The required output is the exact sequence of lines from the line holding "GetHrefOk returns a" to the end of the records, inclusive.
Start of Block
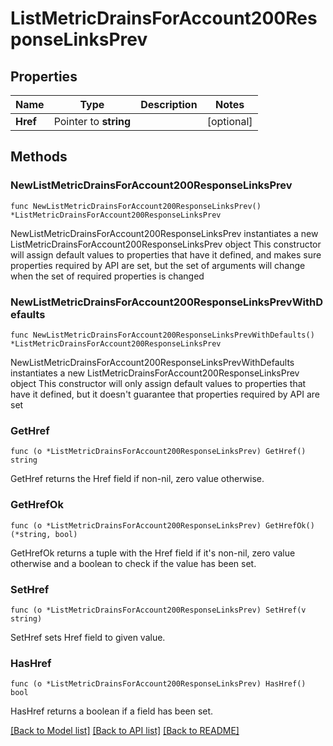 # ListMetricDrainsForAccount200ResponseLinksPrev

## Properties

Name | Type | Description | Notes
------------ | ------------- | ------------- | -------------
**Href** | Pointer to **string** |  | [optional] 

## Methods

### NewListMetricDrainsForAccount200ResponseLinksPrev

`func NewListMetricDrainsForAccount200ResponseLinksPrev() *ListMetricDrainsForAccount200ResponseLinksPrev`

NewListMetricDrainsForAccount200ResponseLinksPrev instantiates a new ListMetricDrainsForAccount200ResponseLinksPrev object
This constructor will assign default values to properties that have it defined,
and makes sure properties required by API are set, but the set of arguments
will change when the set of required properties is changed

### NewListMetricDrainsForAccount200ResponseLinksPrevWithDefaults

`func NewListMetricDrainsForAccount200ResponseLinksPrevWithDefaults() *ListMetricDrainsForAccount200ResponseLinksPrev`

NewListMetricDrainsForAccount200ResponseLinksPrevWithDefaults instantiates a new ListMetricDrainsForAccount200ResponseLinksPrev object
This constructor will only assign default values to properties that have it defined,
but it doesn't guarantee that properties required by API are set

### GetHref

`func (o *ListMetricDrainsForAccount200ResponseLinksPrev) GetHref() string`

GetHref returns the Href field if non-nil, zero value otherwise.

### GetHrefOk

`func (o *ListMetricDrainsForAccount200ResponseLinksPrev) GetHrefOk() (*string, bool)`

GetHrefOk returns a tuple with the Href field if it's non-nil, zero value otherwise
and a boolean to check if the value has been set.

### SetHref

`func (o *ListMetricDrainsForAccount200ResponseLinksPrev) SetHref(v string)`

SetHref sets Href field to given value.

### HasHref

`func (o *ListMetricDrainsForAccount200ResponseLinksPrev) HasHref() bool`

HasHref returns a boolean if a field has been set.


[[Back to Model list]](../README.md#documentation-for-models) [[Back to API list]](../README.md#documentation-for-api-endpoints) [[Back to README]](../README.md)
End of Block
» **Written response**
GetHrefOk returns a tuple with the Href field if it's non-nil, zero value otherwise
and a boolean to check if the value has been set.

### SetHref

`func (o *ListMetricDrainsForAccount200ResponseLinksPrev) SetHref(v string)`

SetHref sets Href field to given value.

### HasHref

`func (o *ListMetricDrainsForAccount200ResponseLinksPrev) HasHref() bool`

HasHref returns a boolean if a field has been set.


[[Back to Model list]](../README.md#documentation-for-models) [[Back to API list]](../README.md#documentation-for-api-endpoints) [[Back to README]](../README.md)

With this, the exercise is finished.